**What you have to do**
Which lines in the data below contain the word "part"? Copy each of them.

[Excerpts from a dataset]

- - -

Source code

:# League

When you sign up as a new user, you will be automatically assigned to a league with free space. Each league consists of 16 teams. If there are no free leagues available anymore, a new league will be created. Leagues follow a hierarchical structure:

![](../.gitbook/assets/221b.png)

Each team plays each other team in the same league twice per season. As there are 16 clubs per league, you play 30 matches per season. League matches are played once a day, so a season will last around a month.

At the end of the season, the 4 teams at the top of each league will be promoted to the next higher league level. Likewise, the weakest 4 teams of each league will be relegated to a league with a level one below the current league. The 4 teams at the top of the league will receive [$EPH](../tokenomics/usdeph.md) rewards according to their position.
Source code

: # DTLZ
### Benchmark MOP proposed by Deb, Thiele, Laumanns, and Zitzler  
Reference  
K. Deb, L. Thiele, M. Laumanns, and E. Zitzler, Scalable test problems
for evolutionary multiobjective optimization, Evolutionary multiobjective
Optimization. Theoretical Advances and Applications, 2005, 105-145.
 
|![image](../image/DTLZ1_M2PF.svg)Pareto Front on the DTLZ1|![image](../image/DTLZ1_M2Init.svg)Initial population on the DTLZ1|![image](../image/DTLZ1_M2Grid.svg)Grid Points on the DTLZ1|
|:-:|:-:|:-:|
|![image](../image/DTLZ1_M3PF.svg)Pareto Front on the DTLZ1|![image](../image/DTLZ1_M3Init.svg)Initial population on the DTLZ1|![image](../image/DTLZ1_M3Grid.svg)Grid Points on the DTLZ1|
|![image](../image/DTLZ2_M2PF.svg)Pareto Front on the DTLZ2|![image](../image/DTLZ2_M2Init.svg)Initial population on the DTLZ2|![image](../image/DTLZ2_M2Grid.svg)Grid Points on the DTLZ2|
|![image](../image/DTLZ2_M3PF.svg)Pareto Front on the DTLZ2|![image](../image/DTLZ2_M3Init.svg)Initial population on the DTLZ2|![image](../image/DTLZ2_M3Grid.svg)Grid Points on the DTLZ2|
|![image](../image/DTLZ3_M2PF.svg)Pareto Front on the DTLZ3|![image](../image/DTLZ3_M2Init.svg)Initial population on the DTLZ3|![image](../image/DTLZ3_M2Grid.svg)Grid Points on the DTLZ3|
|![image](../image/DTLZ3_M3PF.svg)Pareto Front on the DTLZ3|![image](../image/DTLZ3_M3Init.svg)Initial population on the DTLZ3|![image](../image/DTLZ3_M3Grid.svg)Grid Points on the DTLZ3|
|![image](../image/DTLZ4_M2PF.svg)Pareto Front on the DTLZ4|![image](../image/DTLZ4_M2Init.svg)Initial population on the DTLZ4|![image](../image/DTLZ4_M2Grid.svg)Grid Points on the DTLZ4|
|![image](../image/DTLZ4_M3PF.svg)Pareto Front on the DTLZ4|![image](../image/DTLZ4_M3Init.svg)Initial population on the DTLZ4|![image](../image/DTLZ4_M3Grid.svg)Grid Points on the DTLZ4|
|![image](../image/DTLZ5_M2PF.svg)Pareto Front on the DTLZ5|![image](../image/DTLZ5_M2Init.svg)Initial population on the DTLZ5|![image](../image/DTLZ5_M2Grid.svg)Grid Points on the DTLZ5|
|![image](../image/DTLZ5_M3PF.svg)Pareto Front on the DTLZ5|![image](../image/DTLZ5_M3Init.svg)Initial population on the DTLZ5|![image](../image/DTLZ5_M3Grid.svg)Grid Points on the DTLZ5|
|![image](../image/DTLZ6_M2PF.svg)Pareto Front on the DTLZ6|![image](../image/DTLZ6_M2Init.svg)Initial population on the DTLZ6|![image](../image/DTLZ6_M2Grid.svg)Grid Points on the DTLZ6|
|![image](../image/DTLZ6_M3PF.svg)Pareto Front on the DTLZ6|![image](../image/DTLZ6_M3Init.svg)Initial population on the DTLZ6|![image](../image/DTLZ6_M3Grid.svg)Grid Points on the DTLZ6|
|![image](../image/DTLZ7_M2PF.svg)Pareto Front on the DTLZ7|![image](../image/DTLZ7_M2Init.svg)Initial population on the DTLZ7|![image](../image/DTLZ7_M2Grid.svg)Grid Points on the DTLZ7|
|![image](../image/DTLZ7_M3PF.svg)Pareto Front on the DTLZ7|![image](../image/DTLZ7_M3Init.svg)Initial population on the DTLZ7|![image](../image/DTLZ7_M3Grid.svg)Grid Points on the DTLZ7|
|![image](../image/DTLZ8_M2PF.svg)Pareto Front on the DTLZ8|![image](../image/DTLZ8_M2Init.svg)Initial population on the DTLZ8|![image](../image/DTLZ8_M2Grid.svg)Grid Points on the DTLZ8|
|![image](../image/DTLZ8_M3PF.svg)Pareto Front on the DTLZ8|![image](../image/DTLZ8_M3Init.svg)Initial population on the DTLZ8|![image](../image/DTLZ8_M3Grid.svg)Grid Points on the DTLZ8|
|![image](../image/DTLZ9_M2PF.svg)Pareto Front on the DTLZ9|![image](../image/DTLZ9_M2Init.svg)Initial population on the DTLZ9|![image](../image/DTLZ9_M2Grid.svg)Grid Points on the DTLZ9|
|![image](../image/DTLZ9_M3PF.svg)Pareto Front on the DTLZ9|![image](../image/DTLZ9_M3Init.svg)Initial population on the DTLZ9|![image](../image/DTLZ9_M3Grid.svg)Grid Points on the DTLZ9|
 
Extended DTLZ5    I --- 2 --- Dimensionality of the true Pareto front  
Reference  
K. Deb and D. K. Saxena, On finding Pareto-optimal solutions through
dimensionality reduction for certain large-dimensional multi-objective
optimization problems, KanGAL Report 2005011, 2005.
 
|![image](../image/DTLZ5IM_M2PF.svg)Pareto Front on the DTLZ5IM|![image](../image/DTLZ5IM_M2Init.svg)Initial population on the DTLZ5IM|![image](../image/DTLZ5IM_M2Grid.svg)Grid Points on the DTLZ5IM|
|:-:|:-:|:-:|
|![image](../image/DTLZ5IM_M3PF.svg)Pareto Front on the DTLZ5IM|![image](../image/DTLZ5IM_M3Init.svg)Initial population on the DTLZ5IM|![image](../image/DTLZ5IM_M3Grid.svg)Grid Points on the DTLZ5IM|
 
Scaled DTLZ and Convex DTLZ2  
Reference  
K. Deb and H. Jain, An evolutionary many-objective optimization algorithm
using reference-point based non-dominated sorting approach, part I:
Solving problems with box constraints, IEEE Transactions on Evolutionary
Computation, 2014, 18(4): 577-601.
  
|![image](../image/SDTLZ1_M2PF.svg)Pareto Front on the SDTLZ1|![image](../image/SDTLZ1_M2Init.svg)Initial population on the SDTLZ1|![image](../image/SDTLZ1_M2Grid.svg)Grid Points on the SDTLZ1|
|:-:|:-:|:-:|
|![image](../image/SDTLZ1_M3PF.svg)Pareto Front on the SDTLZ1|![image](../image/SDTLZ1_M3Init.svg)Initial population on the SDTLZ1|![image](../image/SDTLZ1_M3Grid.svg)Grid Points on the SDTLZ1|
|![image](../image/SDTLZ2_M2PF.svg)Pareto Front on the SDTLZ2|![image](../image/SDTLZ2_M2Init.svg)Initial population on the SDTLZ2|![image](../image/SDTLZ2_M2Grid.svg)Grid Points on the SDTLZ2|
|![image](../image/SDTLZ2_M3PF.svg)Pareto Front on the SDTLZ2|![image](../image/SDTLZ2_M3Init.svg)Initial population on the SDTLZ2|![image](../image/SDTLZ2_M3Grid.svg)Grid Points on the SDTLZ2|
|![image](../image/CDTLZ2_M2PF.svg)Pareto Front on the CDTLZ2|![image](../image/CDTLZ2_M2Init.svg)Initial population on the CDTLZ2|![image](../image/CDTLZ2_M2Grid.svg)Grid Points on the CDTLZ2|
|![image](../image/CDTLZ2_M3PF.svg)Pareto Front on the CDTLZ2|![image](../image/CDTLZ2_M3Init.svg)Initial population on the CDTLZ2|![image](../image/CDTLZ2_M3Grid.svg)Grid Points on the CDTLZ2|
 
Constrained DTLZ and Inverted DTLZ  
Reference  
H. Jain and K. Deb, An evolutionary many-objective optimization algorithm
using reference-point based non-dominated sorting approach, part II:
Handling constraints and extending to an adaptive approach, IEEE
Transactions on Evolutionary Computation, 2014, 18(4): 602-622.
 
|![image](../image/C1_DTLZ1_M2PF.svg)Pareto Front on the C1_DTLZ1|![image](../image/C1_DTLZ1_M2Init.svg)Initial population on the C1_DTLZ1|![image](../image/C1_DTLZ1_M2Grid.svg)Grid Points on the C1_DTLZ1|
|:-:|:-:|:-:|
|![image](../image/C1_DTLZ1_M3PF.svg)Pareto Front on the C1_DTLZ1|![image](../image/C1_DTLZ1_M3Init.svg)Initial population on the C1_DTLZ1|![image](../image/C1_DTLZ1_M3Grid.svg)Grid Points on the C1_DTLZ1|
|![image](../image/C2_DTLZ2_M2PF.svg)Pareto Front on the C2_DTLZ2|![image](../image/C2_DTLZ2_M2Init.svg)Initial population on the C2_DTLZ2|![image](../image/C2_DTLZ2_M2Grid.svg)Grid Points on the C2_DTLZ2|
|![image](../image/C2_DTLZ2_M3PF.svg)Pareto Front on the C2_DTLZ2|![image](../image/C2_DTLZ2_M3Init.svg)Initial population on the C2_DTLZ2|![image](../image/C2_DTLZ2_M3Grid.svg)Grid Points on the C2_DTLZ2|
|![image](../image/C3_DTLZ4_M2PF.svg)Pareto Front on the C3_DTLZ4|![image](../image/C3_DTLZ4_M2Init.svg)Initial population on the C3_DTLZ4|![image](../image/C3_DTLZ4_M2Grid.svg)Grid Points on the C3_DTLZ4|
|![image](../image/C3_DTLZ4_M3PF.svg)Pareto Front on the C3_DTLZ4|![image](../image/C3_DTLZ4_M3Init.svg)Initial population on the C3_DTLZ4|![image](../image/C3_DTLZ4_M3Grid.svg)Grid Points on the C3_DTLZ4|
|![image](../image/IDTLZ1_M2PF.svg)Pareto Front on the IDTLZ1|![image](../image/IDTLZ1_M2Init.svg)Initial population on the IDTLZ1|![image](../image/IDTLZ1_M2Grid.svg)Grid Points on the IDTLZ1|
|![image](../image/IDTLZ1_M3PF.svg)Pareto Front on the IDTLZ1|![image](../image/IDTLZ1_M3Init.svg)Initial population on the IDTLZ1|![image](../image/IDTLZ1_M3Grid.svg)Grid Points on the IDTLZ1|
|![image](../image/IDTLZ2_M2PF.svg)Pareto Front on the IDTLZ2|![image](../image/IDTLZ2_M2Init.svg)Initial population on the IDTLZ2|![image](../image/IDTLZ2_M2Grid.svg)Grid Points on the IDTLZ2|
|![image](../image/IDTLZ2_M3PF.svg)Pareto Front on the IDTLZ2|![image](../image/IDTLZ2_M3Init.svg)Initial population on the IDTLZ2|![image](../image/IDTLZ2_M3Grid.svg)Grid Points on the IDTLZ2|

- - -

**Solution to this task**
using reference-point based non-dominated sorting approach, part I:
using reference-point based non-dominated sorting approach, part II:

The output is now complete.